Tech

It’s Now A Federal Crime To Visit Someone’s Website If They Tell You Not To

REUTERS/Stephen Lam/File Photo

Daily Caller News Foundation logo
Kevin Daley Supreme Court correspondent
Font Size:

The U.S. Court of Appeals for the Ninth Circuit ruled Tuesday it is a federal crime to access a website knowing the site’s proprietor has asked you not to visit the page.

Steven Vachani is the CEO of a startup called Power Ventures, which administers a networking platform called Power.com, a service which allows user to combine all of their social media contacts. Users authorized Power.com to access their Facebook accounts, collect data, and message other users. Facebook does allow third parties to access content by enrolling in the site’s Facebook Connect program, but Power never registered with the system and conducted activities beyond the program’s scope. On discovering the activity, Facebook sent a cease-and-desist letter to Power, and blocked its IP address. Power simply created a new IP and continued.

Facebook brought a claim against Power in 2008, alleging a violation of the Computer Fraud and Abuse Act (CFAA). The CFAA makes intentionally accessing a computer without authorization a crime. The Ninth Circuit found in Facebook v. Vachani that, after receiving the cease-and-desist letter from Facebook and proceeding with normal operations anyway, Power broke federal law.

“The record shows unequivocally that Power knew that it no longer had authorization to access Facebook’s computers, but continued to do so anyway,” the ruling read. “In requests for admission propounded during the course of this litigation, Power admitted that, after receiving notice that its use of or access to Facebook was forbidden by Facebook, it ‘took, copied, or made use of data from the Facebook website without Facebook’s permission to do so.’”

The court further explained its rationale through a real world analogy.

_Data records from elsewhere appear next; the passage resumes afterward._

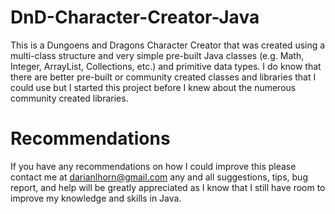 # DnD-Character-Creator-Java
This is a Dungoens and Dragons Character Creator that was created using a multi-class structure and very simple pre-built Java classes (e.g. Math, Integer, ArrayList, Collections, etc.) and primitive data types. I do know that there are better pre-built or community created classes and libraries that I could use but I started this project before I knew about the numerous community created libraries.

# Recommendations
If you have any recommendations on how I could improve this please contact me at darianlhorn@gmail.com any and all suggestions, tips, bug report, and help will be greatly appreciated as I know that I still have room to improve my knowledge and skills in Java.
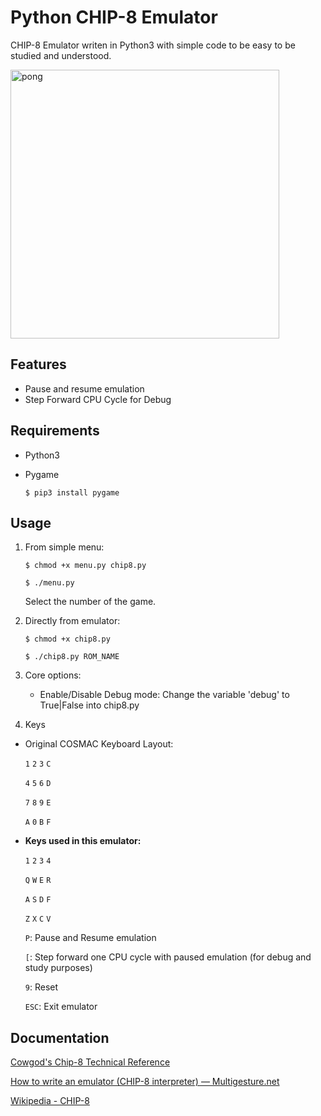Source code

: # Python CHIP-8 Emulator

CHIP-8 Emulator writen in Python3 with simple code to be easy to be studied and understood.

<img width="430" alt="pong" src="https://github.com/cassianoperin/Chip8_Python3/blob/master/images/pong.png">

## Features
* Pause and resume emulation
* Step Forward CPU Cycle for Debug

## Requirements
- Python3
- Pygame

	`$ pip3 install pygame`


## Usage

1. From simple menu:

	`$ chmod +x menu.py chip8.py`

	`$ ./menu.py`


	Select the number of the game.


2. Directly from emulator:

	`$ chmod +x chip8.py`

	`$ ./chip8.py ROM_NAME`
	
3. Core options:

	* Enable/Disable Debug mode:
	Change the variable 'debug' to True|False into chip8.py
	
	
4. Keys
- Original COSMAC Keyboard Layout:

	`1` `2` `3` `C`

	`4` `5` `6` `D`

	`7` `8` `9` `E`

	`A` `0` `B` `F`

- **Keys used in this emulator:**

	`1` `2` `3` `4`

	`Q` `W` `E` `R`

	`A` `S` `D` `F`

	`Z` `X` `C` `V`

	`P`: Pause and Resume emulation
	
	`[`: Step forward one CPU cycle with paused emulation (for debug and study purposes)

	`9`: Reset

	`ESC`: Exit emulator

## Documentation
[Cowgod's Chip-8 Technical Reference](http://devernay.free.fr/hacks/chip8/C8TECH10.HTM#0.0)

[How to write an emulator (CHIP-8 interpreter) — Multigesture.net](http://www.multigesture.net/articles/how-to-write-an-emulator-chip-8-interpreter/)

[Wikipedia - CHIP-8](https://en.wikipedia.org/wiki/CHIP-8)
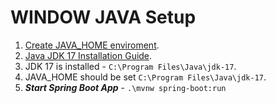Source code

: # WINDOW JAVA Setup

1. [Create JAVA_HOME enviroment](https://www.thewindowsclub.com/set-java_home-in-windows-10).
1. [Java JDK 17 Installation Guide](https://docs.oracle.com/en/java/javase/17/install/installation-jdk-microsoft-windows-platforms.html#GUID-A7E27B90-A28D-4237-9383-A58B416071CA).
1. JDK 17 is installed - `C:\Program Files\Java\jdk-17`.
1. JAVA_HOME should be set `C:\Program Files\Java\jdk-17`.
1. ***Start Spring Boot App*** - `.\mvnw spring-boot:run`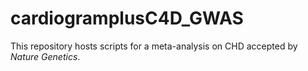 # cardiogramplusC4D_GWAS

This repository hosts scripts for a meta-analysis on CHD accepted by *Nature Genetics*.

Supposing an individual arrives at a bank to access a friend’s safety deposit box (with the friend’s authorization) carrying a gun. The bank would be well within its rights to refuse the individual entry. In order to access the safety deposit box, the individual would need the consent of the box owner (the Facebook user) and the bank (Facebook.)

George Washington University Law School professor Orin Kerr, an expert on computer crime, finds the ruling troubling. “If read broadly, the case seems to say that if you want to make it a crime for someone to visit your website, you just need to give them notice that you don’t want them to visit,” he said at the Volokh Conspiracy, a blog of law professors moderated by The Washington Post. “I gather that as long as you phrase the notice as a command to cease and desist, rather than as just general terms of use, it becomes legally binding.”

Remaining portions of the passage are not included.